Print the records below exactly, omitting all pictures.

• **Records for the exercise**
-- Opening Marker --
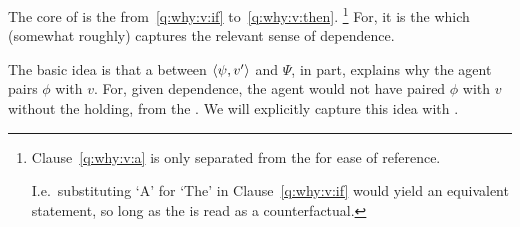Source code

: \begin{note}
  The core of \qWhyV{} is the \qWVitc{} from~\ref{q:why:v:if} to~\ref{q:why:v:then}.%
  \footnote{
    Clause~\ref{q:why:v:a} is only separated from the \qWVitc{} for ease of reference.

    I.e.\ substituting `A' for `The' in Clause~\ref{q:why:v:if} would yield an equivalent statement, so long as the \qWVitc{} is read as a counterfactual.
  }
  For, it is the \qWVitc{} which (somewhat roughly) captures the relevant sense of dependence.
\end{note}

\begin{note}
    The basic idea is that a \ros{} between \(\langle \psi, v' \rangle\) and \(\Psi\), in part, explains why the agent pairs \(\phi\) with \(v\).
  For, given dependence, the agent would not have paired \(\phi\) with \(v\) without the \ros{} holding, from the \agpe{}.
  We will explicitly capture this idea with \linkW{}.
\end{note}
-- Closing Marker --
• **Answer below**
Source code

: \begin{note}
  The core of \qWhyV{} is the \qWVitc{} from~\ref{q:why:v:if} to~\ref{q:why:v:then}.%
  \footnote{
    Clause~\ref{q:why:v:a} is only separated from the \qWVitc{} for ease of reference.

    I.e.\ substituting `A' for `The' in Clause~\ref{q:why:v:if} would yield an equivalent statement, so long as the \qWVitc{} is read as a counterfactual.
  }
  For, it is the \qWVitc{} which (somewhat roughly) captures the relevant sense of dependence.
\end{note}

\begin{note}
    The basic idea is that a \ros{} between \(\langle \psi, v' \rangle\) and \(\Psi\), in part, explains why the agent pairs \(\phi\) with \(v\).
  For, given dependence, the agent would not have paired \(\phi\) with \(v\) without the \ros{} holding, from the \agpe{}.
  We will explicitly capture this idea with \linkW{}.
\end{note}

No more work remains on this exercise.